__Instructions to follow__.
Search the records for the string "probability" and copy every line in which it appears.

----

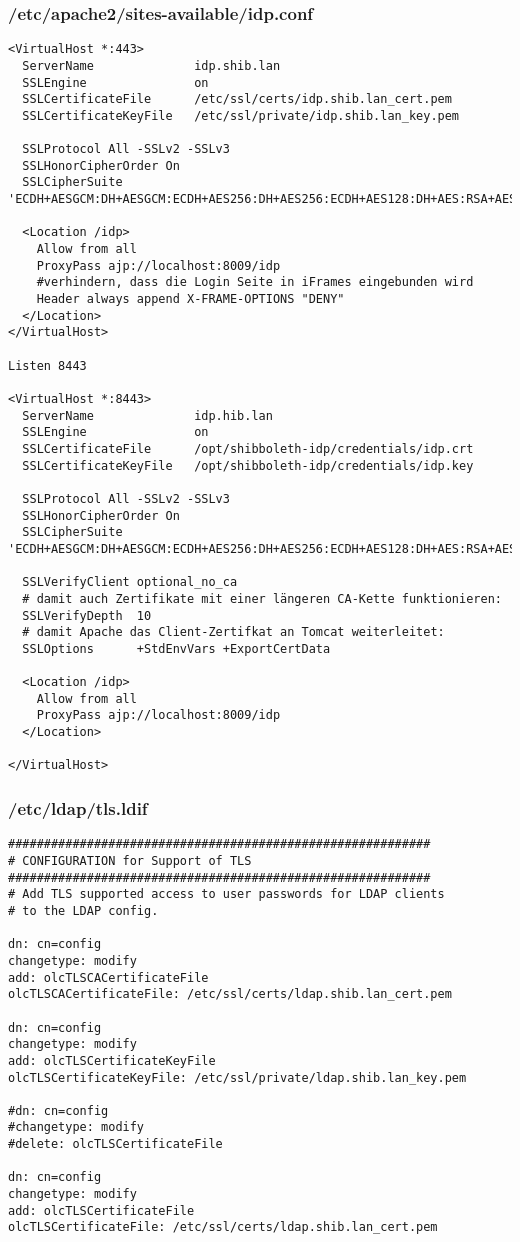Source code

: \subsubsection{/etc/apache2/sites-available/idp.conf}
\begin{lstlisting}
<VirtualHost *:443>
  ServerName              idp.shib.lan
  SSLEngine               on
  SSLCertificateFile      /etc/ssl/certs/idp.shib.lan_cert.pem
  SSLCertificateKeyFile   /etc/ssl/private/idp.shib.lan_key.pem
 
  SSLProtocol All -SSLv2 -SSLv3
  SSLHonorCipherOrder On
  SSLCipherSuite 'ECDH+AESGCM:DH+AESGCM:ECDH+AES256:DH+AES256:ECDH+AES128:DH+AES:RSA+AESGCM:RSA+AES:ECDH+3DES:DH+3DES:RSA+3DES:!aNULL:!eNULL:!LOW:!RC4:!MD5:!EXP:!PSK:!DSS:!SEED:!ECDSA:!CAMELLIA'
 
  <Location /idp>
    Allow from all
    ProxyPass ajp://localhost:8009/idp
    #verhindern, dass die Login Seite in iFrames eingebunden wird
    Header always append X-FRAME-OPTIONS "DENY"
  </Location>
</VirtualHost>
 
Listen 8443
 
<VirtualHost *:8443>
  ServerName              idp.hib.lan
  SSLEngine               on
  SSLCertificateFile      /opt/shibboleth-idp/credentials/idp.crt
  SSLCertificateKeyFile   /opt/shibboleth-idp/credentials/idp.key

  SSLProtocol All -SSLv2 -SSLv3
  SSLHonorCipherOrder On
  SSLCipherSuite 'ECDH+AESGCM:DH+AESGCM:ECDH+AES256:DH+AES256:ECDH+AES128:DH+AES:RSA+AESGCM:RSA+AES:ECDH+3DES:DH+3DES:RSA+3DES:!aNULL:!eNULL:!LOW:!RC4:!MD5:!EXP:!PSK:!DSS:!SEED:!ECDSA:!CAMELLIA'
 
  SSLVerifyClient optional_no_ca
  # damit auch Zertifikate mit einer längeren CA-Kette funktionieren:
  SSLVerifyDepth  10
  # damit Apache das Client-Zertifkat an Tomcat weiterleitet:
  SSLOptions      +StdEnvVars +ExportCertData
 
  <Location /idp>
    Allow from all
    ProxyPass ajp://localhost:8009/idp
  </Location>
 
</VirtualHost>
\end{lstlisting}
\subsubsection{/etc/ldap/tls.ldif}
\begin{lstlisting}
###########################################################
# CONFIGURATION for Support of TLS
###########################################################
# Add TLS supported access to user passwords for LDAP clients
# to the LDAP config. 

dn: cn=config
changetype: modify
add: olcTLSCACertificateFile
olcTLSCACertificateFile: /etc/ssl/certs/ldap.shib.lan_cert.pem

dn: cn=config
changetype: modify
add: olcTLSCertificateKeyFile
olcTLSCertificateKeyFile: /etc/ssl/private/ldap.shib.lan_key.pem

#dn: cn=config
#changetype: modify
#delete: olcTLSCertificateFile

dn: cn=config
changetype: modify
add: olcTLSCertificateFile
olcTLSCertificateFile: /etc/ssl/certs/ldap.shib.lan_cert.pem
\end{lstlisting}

----

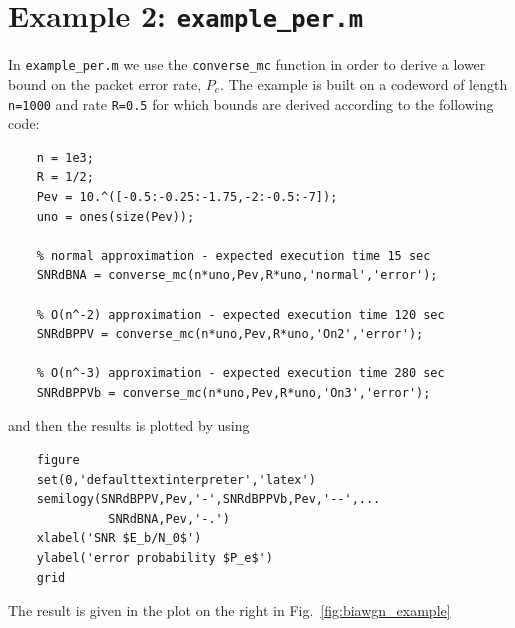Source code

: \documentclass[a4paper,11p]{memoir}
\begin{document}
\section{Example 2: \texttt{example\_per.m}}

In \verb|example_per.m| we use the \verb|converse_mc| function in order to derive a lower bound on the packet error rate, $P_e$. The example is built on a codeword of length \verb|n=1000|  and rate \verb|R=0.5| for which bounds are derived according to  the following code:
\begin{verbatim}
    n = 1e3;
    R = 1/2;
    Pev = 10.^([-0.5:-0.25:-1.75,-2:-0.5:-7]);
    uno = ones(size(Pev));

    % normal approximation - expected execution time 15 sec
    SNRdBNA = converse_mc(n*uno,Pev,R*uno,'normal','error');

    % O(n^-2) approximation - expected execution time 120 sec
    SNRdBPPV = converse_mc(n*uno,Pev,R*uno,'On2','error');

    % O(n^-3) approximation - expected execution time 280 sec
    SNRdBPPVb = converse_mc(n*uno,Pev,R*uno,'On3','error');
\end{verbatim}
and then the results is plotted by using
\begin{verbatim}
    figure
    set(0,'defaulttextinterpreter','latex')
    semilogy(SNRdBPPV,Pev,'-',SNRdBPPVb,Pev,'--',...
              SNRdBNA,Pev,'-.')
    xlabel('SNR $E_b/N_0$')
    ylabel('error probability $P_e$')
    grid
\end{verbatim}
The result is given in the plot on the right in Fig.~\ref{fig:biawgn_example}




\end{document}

----

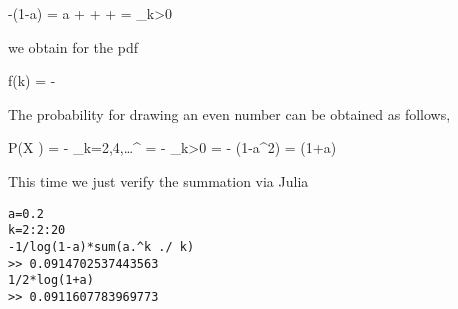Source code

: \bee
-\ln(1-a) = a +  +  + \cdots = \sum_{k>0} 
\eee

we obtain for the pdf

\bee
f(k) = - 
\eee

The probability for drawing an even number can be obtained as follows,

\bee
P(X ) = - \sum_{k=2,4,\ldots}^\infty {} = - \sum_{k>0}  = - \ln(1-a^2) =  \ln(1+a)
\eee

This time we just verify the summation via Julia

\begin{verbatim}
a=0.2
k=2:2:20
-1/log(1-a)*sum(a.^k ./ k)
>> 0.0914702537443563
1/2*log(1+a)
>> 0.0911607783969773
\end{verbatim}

----

__Answer space__.
    ylabel('error probability $P_e$')
The probability for drawing an even number can be obtained as follows,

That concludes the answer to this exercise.